A morte de seu irmão Jacques, seu impacto emocional direto, inspiraria o desenvolvimento da
pesquisa que resultaria na publicação de L'Homme devant la mort; resultado das indagações a
respeito das atitudes das sociedades em relação ao fenômeno da morte.
Como já fora dito anteriormente, após a formação na Sorbonne, P. Ariès se vê obrigado, por
força das circunstâncias, a efetuar uma mudança de rumo, no curso de sua vida profissional.
"Meu trabalho consistia em armazenar e transmitir dados bibliográficos (…). Isso se resumiu a
administrar uma biblioteca e a preparar arquivos de referências segundo costumes que
datavam, no mínimo, do século XVIII!(…)".
A necessidade de se produzir referências informativas de acesso rápido e simplificado
impulsionam as decisões administrativas de P. Ariès no sentido de modernizar os métodos
empregados em seu trabalho; "(…) a miniaturização do documento, (…) artifícios de
codificação, de indicações, de montagem, de reprodução… enfim, o emprego de computadores
e da automatização".
Participando ativamente desta revolução metodológica, que afetava principalmente os campos
da biblioteconomia e da arquivística, P. Ariès se posiciona agora efetivamente como um
pioneiro, posição esta que o conduz ao contato com a comunidade acadêmica norte-
americana, onde esta mudança metodológica se impunha de maneira muito mais clara e
efetiva que na França.
Nos Estados Unidos, aparentemente, l'Enfant et la Vie familiale sous l'Ancien Régime produzira
pouco interesse entre os historiadores, sendo lido mais atentamente pelos sociólogos.

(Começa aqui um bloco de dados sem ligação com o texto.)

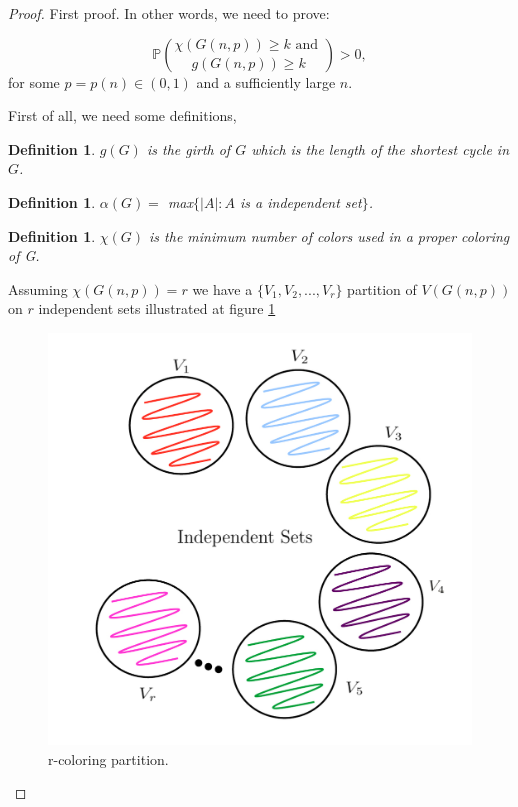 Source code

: \documentclass[12pt,twoside,a4paper]{book}
\numberwithin{equation}{section}
\newtheorem{definition}	[theorem] {Definition}
\theoremstyle{remark}
\begin{document}
\begin{proof} First proof.
In other words, we need to prove:

$$\mathbb{P}\binom{\chi(G(n,p)) \geq k \text{ and }} {g(G(n,p)) \geq k} > 0 ,$$
for some $p =p(n) \in (0,1)$ and a sufficiently large $n$.

First of all, we need some definitions,
\begin{definition}\label{def:girth}
$g(G)$ is the girth of $G$ which is the length of the shortest cycle in $G$. 
\end{definition}
\begin{definition}\label{def:independencenumber}
$\alpha(G) =$ max$\{|A|: A$ is a independent set$\}$.
\end{definition}
\begin{definition}\label{def:chromaticnumber}
$\chi(G)$ is the minimum number of colors used in a proper coloring of G.
\end{definition}
Assuming $\chi(G(n,p)) = r$ we have a $\{V_1,V_2,...,V_r\}$ partition of $V(G(n,p))$ on $r$ independent sets illustrated at figure \ref{fig:r-partition}

\begin{figure}[!htb]
     \centering
     \includegraphics[scale=1]{Figuras/r-partion.jpg}
     \caption{r-coloring partition. }
     \label{fig:r-partition}
\end{figure}


\end{proof}
\end{document}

Apesar das dificuldades burocráticas enfrentadas durante a fase de implantação da informática
na instituição onde trabalhava, P. Ariès assinala enfáticamente a importância desta fase em
seu desenvolvimento profissional, além de destacar a importância de ser testemunha, em
primeira mão, do impacto sociológico do advento massivo da tecnologia da informação na
sociedade atual.
A respeito do período de P. Ariès como leitor de originais para a editora Plon, podemos
destacar que "Um belo dia, recebi um espesso manuscrito: uma tese de filosofia sobre as
relações entre a loucura e a demência na época clássica, de um autor que eu desconhecia".

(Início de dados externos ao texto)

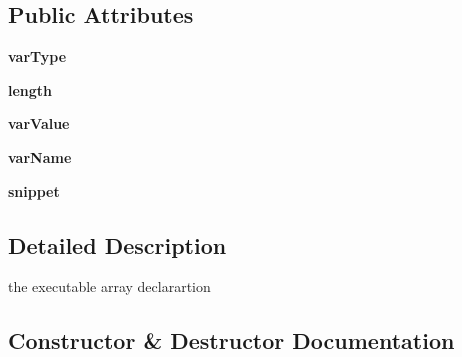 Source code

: \subsection*{Public Attributes}
\begin{DoxyCompactItemize}
\item 
{\bfseries var\+Type}\hypertarget{class_parsing_classes_actual_1_1_array_declaration_ab6f480c66cf067f1ecf0f9562449355d}{}\label{class_parsing_classes_actual_1_1_array_declaration_ab6f480c66cf067f1ecf0f9562449355d}

\item 
{\bfseries length}\hypertarget{class_parsing_classes_actual_1_1_array_declaration_ae972ee9b5127dc41e06acda8f2c773d9}{}\label{class_parsing_classes_actual_1_1_array_declaration_ae972ee9b5127dc41e06acda8f2c773d9}

\item 
{\bfseries var\+Value}\hypertarget{class_parsing_classes_actual_1_1_array_declaration_a9f5d5d01d5f35a289d1002a1205765a9}{}\label{class_parsing_classes_actual_1_1_array_declaration_a9f5d5d01d5f35a289d1002a1205765a9}

\item 
{\bfseries var\+Name}\hypertarget{class_parsing_classes_actual_1_1_array_declaration_a0ce835763153799054bf9bbf08536419}{}\label{class_parsing_classes_actual_1_1_array_declaration_a0ce835763153799054bf9bbf08536419}

\item 
{\bfseries snippet}\hypertarget{class_parsing_classes_actual_1_1_array_declaration_ac7ecc062ecd220e792a8e272bc86a6c1}{}\label{class_parsing_classes_actual_1_1_array_declaration_ac7ecc062ecd220e792a8e272bc86a6c1}

\end{DoxyCompactItemize}


\subsection{Detailed Description}
the executable array declarartion 

\subsection{Constructor \& Destructor Documentation}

Tratava-se do primeiro trabalho de Michel Foucault, Histoire de la Folie.
As impressões de P. Ariès a respeito dos "métodos" de publicação adotados pelos dirigentes
da editora Plon, induzem o leitor a não se surpreender com o fato da editora não mais existir.
A crise argelina gerou uma crise no seio da sociedade francesa; criando cisões que se
manifestariam de forma violenta (novamente, tal como uma guerra civil), onde P. Ariès
testemunharia a implosão de parte da sua "família espiritual". Nesta conjuntura, P. Ariès iria
verificar, in loco, a agressividade do Estado Francês e do jornal Nation Française (derivado da
militância da Action Française), do qual era colaborador. Desta experiência, o autor conclui que
"(…) o ódio resulta não de uma forte oposição, mas (…) de uma diferença muito pequena não
tolerada".
Conclusão:
Baseado nestes e em outros fatos e argumentos, o co-autor, M. Winock, classifica P. Ariès
como um "anarquista de direita"; um rótulo bizarro, se considerarmos os termos em seu estrito
senso; mas, talvez não haja razão para estranheza, se levarmos em consideração o fato de
que, devido ao seu distanciamento da Academia, o autor experimentou as peculiaridades da
pesquisa sem a necessidade de se submeter a cânones e "liturgias" típicas do processo
acadêmico, além de ser pioneiro na implementação de metodologias que atualmente fazem
parte do arsenal básico do pesquisador acadêmico. Via de regra, espera-se do historiador um
posicionamento político "coerente"; entretanto, as bases desta "coerência" jamais são
esclarecidas. Talvez, as lições mais evidentes que se pode extrair dos depoimentos de P.
Ariès, a respeito do desenvolvimento do ofício de historiador, sejam o respeito à realidade dos
fatos e; finalmente, a independência, base para uma verdadeira coerência.